■ Required action
Every line in the records below with the string "Chrome" needs to be copied out.
━━ Data under study
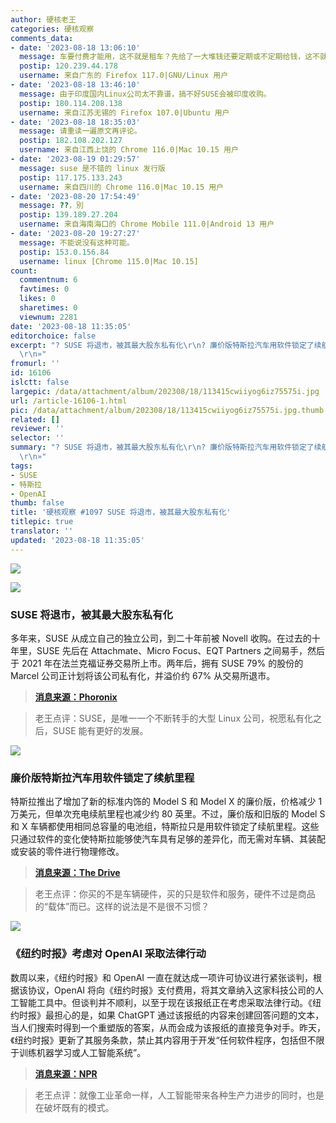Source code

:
 ```yaml
---
author: 硬核老王
categories: 硬核观察
comments_data:
- date: '2023-08-18 13:06:10'
  message: 车要付费才能用，这不就是租车？先给了一大堆钱还要定期或不定期给钱，这不就是各种跑路的租车平台？
  postip: 120.239.44.178
  username: 来自广东的 Firefox 117.0|GNU/Linux 用户
- date: '2023-08-18 13:46:10'
  message: 由于印度国内Linux公司太不靠谱，搞不好SUSE会被印度收购。
  postip: 180.114.208.138
  username: 来自江苏无锡的 Firefox 107.0|Ubuntu 用户
- date: '2023-08-18 18:35:03'
  message: 请重读一遍原文再评论。
  postip: 182.108.202.127
  username: 来自江西上饶的 Chrome 116.0|Mac 10.15 用户
- date: '2023-08-19 01:29:57'
  message: suse 是不错的 linux 发行版
  postip: 117.175.133.243
  username: 来自四川的 Chrome 116.0|Mac 10.15 用户
- date: '2023-08-20 17:54:49'
  message: ??，別
  postip: 139.189.27.204
  username: 来自海南海口的 Chrome Mobile 111.0|Android 13 用户
- date: '2023-08-20 19:27:27'
  message: 不能说没有这种可能。
  postip: 153.0.156.84
  username: linux [Chrome 115.0|Mac 10.15]
count:
  commentnum: 6
  favtimes: 0
  likes: 0
  sharetimes: 0
  viewnum: 2281
date: '2023-08-18 11:35:05'
editorchoice: false
excerpt: "? SUSE 将退市，被其最大股东私有化\r\n? 廉价版特斯拉汽车用软件锁定了续航里程\r\n? 《纽约时报》考虑对 OpenAI 采取法律行动\r\n»
  \r\n»"
fromurl: ''
id: 16106
islctt: false
largepic: /data/attachment/album/202308/18/113415cwiiyog6iz75575i.jpg
url: /article-16106-1.html
pic: /data/attachment/album/202308/18/113415cwiiyog6iz75575i.jpg.thumb.jpg
related: []
reviewer: ''
selector: ''
summary: "? SUSE 将退市，被其最大股东私有化\r\n? 廉价版特斯拉汽车用软件锁定了续航里程\r\n? 《纽约时报》考虑对 OpenAI 采取法律行动\r\n»
  \r\n»"
tags:
- SUSE
- 特斯拉
- OpenAI
thumb: false
title: '硬核观察 #1097 SUSE 将退市，被其最大股东私有化'
titlepic: true
translator: ''
updated: '2023-08-18 11:35:05'
---
```


![](/data/attachment/album/202308/18/113415cwiiyog6iz75575i.jpg)


![](/data/attachment/album/202308/18/113424khdgdcgkhvpzvwo0.jpg)


### SUSE 将退市，被其最大股东私有化


多年来，SUSE 从成立自己的独立公司，到二十年前被 Novell 收购。在过去的十年里，SUSE 先后在 Attachmate、Micro Focus、EQT Partners 之间易手，然后于 2021 年在法兰克福证券交易所上市。两年后，拥有 SUSE 79% 的股份的 Marcel 公司正计划将该公司私有化，并溢价约 67% 从交易所退市。



> 
> **[消息来源：Phoronix](https://www.phoronix.com/news/SUSE-Going-Private)**
> 
> 
> 



> 
> 老王点评：SUSE，是唯一一个不断转手的大型 Linux 公司，祝愿私有化之后，SUSE 能有更好的发展。
> 
> 
> 


![](/data/attachment/album/202308/18/113437pblei33rxiz69j3x.jpg)


### 廉价版特斯拉汽车用软件锁定了续航里程


特斯拉推出了增加了新的标准内饰的 Model S 和 Model X 的廉价版，价格减少 1 万美元，但单次充电续航里程也减少约 80 英里。不过，廉价版和旧版的 Model S 和 X 车辆都使用相同总容量的电池组，特斯拉只是用软件锁定了续航里程。这些只通过软件的变化使特斯拉能够使汽车具有足够的差异化，而无需对车辆、其装配或安装的零件进行物理修改。



> 
> **[消息来源：The Drive](https://www.thedrive.com/news/teslas-10000-cheaper-model-s-x-software-locked-for-less-range-report)**
> 
> 
> 



> 
> 老王点评：你买的不是车辆硬件，买的只是软件和服务，硬件不过是商品的“载体”而已。这样的说法是不是很不习惯？
> 
> 
> 


![](/data/attachment/album/202308/18/113451datslssaax7jaooo.jpg)


### 《纽约时报》考虑对 OpenAI 采取法律行动


数周以来，《纽约时报》和 OpenAI 一直在就达成一项许可协议进行紧张谈判，根据该协议，OpenAI 将向《纽约时报》支付费用，将其文章纳入这家科技公司的人工智能工具中。但谈判并不顺利，以至于现在该报纸正在考虑采取法律行动。《纽约时报》最担心的是，如果 ChatGPT 通过该报纸的内容来创建回答问题的文本，当人们搜索时得到一个重塑版的答案，从而会成为该报纸的直接竞争对手。昨天，《纽约时报》更新了其服务条款，禁止其内容用于开发“任何软件程序，包括但不限于训练机器学习或人工智能系统”。



> 
> **[消息来源：NPR](https://www.npr.org/2023/08/16/1194202562/new-york-times-considers-legal-action-against-openai-as-copyright-tensions-swirl)**
> 
> 
> 



> 
> 老王点评：就像工业革命一样，人工智能带来各种生产力进步的同时，也是在破坏既有的模式。
> 
> 
>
━━━━
■ Answer to this problem
  username: 来自江西上饶的 Chrome 116.0|Mac 10.15 用户
  username: 来自四川的 Chrome 116.0|Mac 10.15 用户
  username: 来自海南海口的 Chrome Mobile 111.0|Android 13 用户
  username: linux [Chrome 115.0|Mac 10.15]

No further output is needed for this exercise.